(Working data begins)

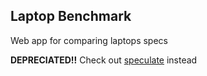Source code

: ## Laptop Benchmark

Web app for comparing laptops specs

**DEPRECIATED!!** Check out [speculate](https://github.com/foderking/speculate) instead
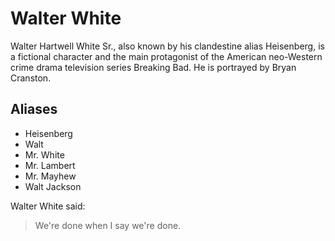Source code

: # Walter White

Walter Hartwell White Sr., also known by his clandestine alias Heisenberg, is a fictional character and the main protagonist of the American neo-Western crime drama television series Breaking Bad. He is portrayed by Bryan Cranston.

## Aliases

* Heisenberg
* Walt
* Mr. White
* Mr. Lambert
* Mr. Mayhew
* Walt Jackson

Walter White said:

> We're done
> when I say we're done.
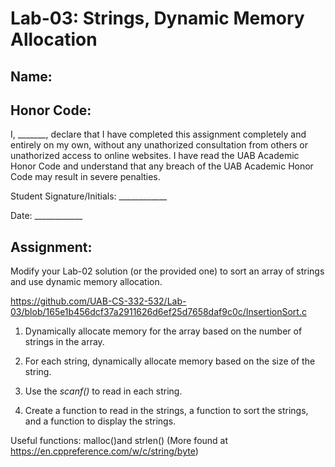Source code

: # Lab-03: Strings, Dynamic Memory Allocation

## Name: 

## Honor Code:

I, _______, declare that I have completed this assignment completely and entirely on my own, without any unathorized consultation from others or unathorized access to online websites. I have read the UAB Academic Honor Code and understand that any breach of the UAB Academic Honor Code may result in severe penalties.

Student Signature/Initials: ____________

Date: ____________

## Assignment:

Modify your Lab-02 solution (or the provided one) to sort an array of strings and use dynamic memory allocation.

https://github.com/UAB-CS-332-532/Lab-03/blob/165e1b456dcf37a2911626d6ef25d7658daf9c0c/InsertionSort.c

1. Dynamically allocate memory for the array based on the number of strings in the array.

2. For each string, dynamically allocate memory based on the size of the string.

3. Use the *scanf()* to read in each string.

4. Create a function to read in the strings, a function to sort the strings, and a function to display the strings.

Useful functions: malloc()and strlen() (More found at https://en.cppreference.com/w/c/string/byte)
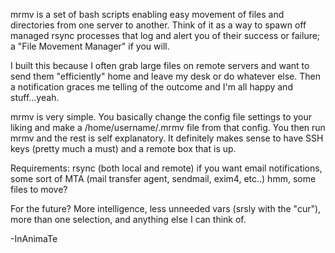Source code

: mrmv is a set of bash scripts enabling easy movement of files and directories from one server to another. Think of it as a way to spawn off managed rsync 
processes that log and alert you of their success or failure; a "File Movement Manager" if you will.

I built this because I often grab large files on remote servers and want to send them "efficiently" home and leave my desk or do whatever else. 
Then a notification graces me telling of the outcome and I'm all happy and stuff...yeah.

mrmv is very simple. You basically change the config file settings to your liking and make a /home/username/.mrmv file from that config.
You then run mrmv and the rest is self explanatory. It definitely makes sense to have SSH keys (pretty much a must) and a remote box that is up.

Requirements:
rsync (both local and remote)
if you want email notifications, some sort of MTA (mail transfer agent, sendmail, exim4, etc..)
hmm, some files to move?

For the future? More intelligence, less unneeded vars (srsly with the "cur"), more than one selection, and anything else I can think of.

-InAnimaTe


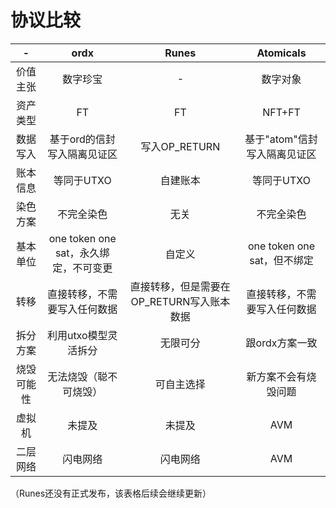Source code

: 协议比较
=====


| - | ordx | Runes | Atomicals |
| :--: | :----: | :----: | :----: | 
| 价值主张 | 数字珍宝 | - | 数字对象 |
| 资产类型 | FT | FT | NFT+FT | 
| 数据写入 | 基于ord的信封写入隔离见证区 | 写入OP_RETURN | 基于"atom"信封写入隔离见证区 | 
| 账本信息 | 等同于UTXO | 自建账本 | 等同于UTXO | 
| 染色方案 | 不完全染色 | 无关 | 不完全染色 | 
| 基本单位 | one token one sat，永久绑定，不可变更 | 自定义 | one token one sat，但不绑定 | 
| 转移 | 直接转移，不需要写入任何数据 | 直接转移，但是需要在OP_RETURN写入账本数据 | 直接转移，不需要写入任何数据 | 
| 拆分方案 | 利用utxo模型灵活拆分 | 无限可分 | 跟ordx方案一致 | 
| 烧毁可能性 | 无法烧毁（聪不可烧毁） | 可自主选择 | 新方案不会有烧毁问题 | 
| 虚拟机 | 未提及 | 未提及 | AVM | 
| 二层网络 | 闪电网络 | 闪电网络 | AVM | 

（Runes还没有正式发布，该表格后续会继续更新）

(Working data ends)

Problem | Write out, word for word, the stretch of entries that begins at the line with "off managed rsync" and ends at the line with "直接转移，但是需要在OP_RETURN写入账本数据 | 直接转移，不需要写入任何数据 |". Pictures do not belong in it.

Result |
: mrmv is a set of bash scripts enabling easy movement of files and directories from one server to another. Think of it as a way to spawn off managed rsync 
processes that log and alert you of their success or failure; a "File Movement Manager" if you will.

I built this because I often grab large files on remote servers and want to send them "efficiently" home and leave my desk or do whatever else. 
Then a notification graces me telling of the outcome and I'm all happy and stuff...yeah.

mrmv is very simple. You basically change the config file settings to your liking and make a /home/username/.mrmv file from that config.
You then run mrmv and the rest is self explanatory. It definitely makes sense to have SSH keys (pretty much a must) and a remote box that is up.

Requirements:
rsync (both local and remote)
if you want email notifications, some sort of MTA (mail transfer agent, sendmail, exim4, etc..)
hmm, some files to move?

For the future? More intelligence, less unneeded vars (srsly with the "cur"), more than one selection, and anything else I can think of.

-InAnimaTe


Source code

: 协议比较
=====


| - | ordx | Runes | Atomicals |
| :--: | :----: | :----: | :----: | 
| 价值主张 | 数字珍宝 | - | 数字对象 |
| 资产类型 | FT | FT | NFT+FT | 
| 数据写入 | 基于ord的信封写入隔离见证区 | 写入OP_RETURN | 基于"atom"信封写入隔离见证区 | 
| 账本信息 | 等同于UTXO | 自建账本 | 等同于UTXO | 
| 染色方案 | 不完全染色 | 无关 | 不完全染色 | 
| 基本单位 | one token one sat，永久绑定，不可变更 | 自定义 | one token one sat，但不绑定 | 
| 转移 | 直接转移，不需要写入任何数据 | 直接转移，但是需要在OP_RETURN写入账本数据 | 直接转移，不需要写入任何数据 | 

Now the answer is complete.